--- Extracted information Enclosed Below ---
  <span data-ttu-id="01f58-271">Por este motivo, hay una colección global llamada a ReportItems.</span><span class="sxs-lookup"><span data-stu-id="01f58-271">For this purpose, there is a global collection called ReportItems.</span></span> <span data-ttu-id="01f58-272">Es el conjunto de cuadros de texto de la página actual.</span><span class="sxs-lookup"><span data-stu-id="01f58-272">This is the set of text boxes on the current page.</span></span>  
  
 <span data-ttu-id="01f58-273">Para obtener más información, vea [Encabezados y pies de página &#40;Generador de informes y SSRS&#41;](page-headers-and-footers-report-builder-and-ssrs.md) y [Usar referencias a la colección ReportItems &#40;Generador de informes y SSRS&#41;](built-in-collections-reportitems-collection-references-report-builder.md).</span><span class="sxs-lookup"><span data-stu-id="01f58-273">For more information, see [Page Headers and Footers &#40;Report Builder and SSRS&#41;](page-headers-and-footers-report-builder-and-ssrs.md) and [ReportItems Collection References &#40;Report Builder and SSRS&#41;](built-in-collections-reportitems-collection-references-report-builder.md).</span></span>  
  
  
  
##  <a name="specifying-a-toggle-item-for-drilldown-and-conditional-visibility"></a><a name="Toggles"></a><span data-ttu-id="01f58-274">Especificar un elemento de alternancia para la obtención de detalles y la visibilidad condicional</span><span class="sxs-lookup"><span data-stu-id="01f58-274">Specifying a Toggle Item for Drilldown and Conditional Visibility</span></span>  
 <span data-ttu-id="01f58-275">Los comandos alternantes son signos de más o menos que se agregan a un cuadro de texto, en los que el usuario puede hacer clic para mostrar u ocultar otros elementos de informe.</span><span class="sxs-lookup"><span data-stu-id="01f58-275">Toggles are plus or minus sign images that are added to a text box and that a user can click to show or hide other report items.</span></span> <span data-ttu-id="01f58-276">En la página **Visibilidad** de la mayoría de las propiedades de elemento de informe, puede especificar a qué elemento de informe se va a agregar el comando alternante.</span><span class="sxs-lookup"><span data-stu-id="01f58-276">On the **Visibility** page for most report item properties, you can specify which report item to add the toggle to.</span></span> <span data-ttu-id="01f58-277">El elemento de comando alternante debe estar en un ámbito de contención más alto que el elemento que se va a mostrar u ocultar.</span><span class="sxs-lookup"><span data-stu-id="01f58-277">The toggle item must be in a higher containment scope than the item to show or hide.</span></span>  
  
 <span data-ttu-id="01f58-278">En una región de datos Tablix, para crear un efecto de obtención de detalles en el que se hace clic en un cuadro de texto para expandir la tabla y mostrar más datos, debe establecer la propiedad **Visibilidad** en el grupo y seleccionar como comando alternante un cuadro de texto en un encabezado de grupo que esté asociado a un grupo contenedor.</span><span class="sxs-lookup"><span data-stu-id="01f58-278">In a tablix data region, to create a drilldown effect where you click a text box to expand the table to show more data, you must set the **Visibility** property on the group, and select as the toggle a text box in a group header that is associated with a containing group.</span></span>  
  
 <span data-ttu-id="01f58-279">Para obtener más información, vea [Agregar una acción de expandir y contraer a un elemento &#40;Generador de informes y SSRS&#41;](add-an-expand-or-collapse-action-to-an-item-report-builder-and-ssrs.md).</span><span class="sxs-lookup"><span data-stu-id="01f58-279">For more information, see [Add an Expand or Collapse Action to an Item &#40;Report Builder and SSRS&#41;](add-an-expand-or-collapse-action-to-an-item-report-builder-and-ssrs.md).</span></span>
--- End of Enclosed Extracted information ---
Exercise goal> For every entry above, write out an exact copy.

Exercise answer>
  <span data-ttu-id="01f58-271">Por este motivo, hay una colección global llamada a ReportItems.</span><span class="sxs-lookup"><span data-stu-id="01f58-271">For this purpose, there is a global collection called ReportItems.</span></span> <span data-ttu-id="01f58-272">Es el conjunto de cuadros de texto de la página actual.</span><span class="sxs-lookup"><span data-stu-id="01f58-272">This is the set of text boxes on the current page.</span></span>  
  
 <span data-ttu-id="01f58-273">Para obtener más información, vea [Encabezados y pies de página &#40;Generador de informes y SSRS&#41;](page-headers-and-footers-report-builder-and-ssrs.md) y [Usar referencias a la colección ReportItems &#40;Generador de informes y SSRS&#41;](built-in-collections-reportitems-collection-references-report-builder.md).</span><span class="sxs-lookup"><span data-stu-id="01f58-273">For more information, see [Page Headers and Footers &#40;Report Builder and SSRS&#41;](page-headers-and-footers-report-builder-and-ssrs.md) and [ReportItems Collection References &#40;Report Builder and SSRS&#41;](built-in-collections-reportitems-collection-references-report-builder.md).</span></span>  
  
  
  
##  <a name="specifying-a-toggle-item-for-drilldown-and-conditional-visibility"></a><a name="Toggles"></a><span data-ttu-id="01f58-274">Especificar un elemento de alternancia para la obtención de detalles y la visibilidad condicional</span><span class="sxs-lookup"><span data-stu-id="01f58-274">Specifying a Toggle Item for Drilldown and Conditional Visibility</span></span>  
 <span data-ttu-id="01f58-275">Los comandos alternantes son signos de más o menos que se agregan a un cuadro de texto, en los que el usuario puede hacer clic para mostrar u ocultar otros elementos de informe.</span><span class="sxs-lookup"><span data-stu-id="01f58-275">Toggles are plus or minus sign images that are added to a text box and that a user can click to show or hide other report items.</span></span> <span data-ttu-id="01f58-276">En la página **Visibilidad** de la mayoría de las propiedades de elemento de informe, puede especificar a qué elemento de informe se va a agregar el comando alternante.</span><span class="sxs-lookup"><span data-stu-id="01f58-276">On the **Visibility** page for most report item properties, you can specify which report item to add the toggle to.</span></span> <span data-ttu-id="01f58-277">El elemento de comando alternante debe estar en un ámbito de contención más alto que el elemento que se va a mostrar u ocultar.</span><span class="sxs-lookup"><span data-stu-id="01f58-277">The toggle item must be in a higher containment scope than the item to show or hide.</span></span>  
  
 <span data-ttu-id="01f58-278">En una región de datos Tablix, para crear un efecto de obtención de detalles en el que se hace clic en un cuadro de texto para expandir la tabla y mostrar más datos, debe establecer la propiedad **Visibilidad** en el grupo y seleccionar como comando alternante un cuadro de texto en un encabezado de grupo que esté asociado a un grupo contenedor.</span><span class="sxs-lookup"><span data-stu-id="01f58-278">In a tablix data region, to create a drilldown effect where you click a text box to expand the table to show more data, you must set the **Visibility** property on the group, and select as the toggle a text box in a group header that is associated with a containing group.</span></span>  
  
 <span data-ttu-id="01f58-279">Para obtener más información, vea [Agregar una acción de expandir y contraer a un elemento &#40;Generador de informes y SSRS&#41;](add-an-expand-or-collapse-action-to-an-item-report-builder-and-ssrs.md).</span><span class="sxs-lookup"><span data-stu-id="01f58-279">For more information, see [Add an Expand or Collapse Action to an Item &#40;Report Builder and SSRS&#41;](add-an-expand-or-collapse-action-to-an-item-report-builder-and-ssrs.md).</span></span>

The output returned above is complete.